Jesús Barroso
I'm an artist before I'm a founder. For a long time I was torn between what I thought would make money and what truly called me: creating places where people's talent is seen, touched and connected with.
I think social media has always been missing the physical, the tangible. We can't be social creatures and spend our whole lives behind a screen. Out there is immense creativity and fascinating people we don't even know about. We needed to create a space —an excuse— to find each other again, and to celebrate life.
So I stopped thinking about panels and started thinking about people. About a painting that's a post. About a wall that introduces you to whoever made it.

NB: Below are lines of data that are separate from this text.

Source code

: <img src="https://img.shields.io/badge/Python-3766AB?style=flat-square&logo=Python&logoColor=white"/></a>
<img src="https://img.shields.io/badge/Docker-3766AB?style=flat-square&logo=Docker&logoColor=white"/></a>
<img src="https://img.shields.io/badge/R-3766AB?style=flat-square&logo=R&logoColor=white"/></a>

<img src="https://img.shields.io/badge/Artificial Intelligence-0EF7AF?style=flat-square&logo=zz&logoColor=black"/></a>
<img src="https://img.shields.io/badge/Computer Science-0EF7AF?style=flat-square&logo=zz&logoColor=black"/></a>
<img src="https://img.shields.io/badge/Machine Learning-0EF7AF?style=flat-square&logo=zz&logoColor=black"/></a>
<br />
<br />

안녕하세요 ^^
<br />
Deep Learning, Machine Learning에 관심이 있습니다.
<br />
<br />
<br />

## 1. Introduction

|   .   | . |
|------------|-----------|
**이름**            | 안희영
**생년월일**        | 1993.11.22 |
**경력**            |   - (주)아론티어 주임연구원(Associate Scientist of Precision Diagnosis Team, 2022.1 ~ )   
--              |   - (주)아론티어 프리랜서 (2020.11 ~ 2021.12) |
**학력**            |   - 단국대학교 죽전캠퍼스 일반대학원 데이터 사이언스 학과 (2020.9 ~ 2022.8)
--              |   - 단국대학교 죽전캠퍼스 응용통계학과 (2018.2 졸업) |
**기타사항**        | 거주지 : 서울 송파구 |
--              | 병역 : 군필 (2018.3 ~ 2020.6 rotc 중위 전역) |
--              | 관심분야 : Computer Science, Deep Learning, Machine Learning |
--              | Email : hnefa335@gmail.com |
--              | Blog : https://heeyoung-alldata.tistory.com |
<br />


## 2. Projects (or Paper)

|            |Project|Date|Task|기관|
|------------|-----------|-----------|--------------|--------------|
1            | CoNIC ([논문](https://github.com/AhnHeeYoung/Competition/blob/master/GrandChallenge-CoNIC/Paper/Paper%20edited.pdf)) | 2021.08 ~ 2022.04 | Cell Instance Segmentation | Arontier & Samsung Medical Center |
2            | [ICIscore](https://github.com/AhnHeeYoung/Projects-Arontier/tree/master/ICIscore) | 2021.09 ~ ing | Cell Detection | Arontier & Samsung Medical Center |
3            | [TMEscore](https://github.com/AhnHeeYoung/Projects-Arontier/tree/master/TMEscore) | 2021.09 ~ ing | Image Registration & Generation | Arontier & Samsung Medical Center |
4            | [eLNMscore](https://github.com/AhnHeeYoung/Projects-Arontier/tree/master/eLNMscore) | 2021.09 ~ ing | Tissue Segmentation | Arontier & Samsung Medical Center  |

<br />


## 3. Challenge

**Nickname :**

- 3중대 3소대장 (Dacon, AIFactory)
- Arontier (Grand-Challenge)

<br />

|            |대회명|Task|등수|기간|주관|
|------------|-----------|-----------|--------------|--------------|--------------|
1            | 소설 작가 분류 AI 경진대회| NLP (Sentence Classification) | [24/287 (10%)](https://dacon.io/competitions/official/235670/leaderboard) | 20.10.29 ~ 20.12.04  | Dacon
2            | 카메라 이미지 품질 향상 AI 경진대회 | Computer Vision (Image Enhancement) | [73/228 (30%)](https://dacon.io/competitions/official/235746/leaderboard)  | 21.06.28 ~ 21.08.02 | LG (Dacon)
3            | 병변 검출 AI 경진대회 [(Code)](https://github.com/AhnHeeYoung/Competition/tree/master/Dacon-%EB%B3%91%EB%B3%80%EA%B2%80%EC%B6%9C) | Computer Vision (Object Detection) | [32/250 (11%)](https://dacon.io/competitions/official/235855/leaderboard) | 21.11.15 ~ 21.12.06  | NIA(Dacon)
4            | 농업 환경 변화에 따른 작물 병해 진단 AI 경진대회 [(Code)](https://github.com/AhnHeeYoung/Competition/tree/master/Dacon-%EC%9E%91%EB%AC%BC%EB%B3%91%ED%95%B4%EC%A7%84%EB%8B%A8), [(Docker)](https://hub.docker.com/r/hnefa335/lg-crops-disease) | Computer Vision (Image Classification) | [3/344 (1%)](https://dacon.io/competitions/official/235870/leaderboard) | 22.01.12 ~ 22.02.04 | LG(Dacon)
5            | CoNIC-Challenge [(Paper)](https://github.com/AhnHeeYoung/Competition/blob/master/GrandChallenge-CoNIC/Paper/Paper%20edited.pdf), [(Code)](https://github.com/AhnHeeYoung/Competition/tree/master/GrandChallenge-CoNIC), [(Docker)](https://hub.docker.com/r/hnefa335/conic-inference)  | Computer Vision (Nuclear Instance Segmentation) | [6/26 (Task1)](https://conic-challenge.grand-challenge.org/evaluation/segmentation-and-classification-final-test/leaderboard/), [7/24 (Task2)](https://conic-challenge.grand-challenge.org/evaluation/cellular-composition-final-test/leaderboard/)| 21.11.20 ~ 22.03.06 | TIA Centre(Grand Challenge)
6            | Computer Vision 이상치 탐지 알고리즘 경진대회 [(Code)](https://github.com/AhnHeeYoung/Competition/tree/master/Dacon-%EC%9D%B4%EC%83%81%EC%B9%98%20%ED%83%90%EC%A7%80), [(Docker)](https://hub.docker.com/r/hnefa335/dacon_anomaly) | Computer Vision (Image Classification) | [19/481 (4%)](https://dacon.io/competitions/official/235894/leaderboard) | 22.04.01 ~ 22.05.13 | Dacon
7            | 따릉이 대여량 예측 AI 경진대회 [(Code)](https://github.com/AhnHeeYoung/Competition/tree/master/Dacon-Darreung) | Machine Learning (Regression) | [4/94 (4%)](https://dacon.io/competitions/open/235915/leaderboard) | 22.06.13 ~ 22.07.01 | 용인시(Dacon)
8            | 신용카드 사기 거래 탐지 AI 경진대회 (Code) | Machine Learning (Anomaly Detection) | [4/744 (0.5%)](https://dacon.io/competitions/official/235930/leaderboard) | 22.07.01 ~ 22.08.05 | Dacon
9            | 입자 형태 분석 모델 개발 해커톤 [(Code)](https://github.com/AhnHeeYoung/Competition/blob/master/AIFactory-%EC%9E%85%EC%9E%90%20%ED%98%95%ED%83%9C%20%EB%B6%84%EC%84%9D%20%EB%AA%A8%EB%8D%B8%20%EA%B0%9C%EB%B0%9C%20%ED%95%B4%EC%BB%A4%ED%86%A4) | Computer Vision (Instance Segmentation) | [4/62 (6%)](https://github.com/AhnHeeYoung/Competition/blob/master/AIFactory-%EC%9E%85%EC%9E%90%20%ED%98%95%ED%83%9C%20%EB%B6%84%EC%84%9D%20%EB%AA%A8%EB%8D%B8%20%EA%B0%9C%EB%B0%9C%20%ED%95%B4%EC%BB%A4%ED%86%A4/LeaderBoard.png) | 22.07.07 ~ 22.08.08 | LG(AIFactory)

The painting is the post. The wall, the network.
Every piece on the wall carries a chip. Tap it with your phone and you meet the person behind it: their story, their work, how to follow them. Art comes back to the places where you live —a café, a coworking, your neighbourhood— and stops being scroll to become an encounter again.
Everything you see has a creator
What lit the spark.
Two projects showed me that art —off the screen, out in the street— can bring strangers together and change everything. They marked me.
Candy Chang — “Before I Die”
JR — “Use art to turn the world inside out”
Elysium.
The first real wall was Elysium. I built it, hung the pieces, and saw something I'll never forget: people stopping, pointing, talking to strangers in front of a wall. I wasn't selling a product. I was watching people connect. That's when I knew this was what I had to do.
This is only the beginning.
I want any wall to come alive, and any talent to fit: painting, photography, poetry, music, AI art… whatever you carry inside.
In November 2026 I am taking it to an art fair. In 2027, to a house-museum during Milan Design Week. And along the way, to every space that wants to stop being a silent wall.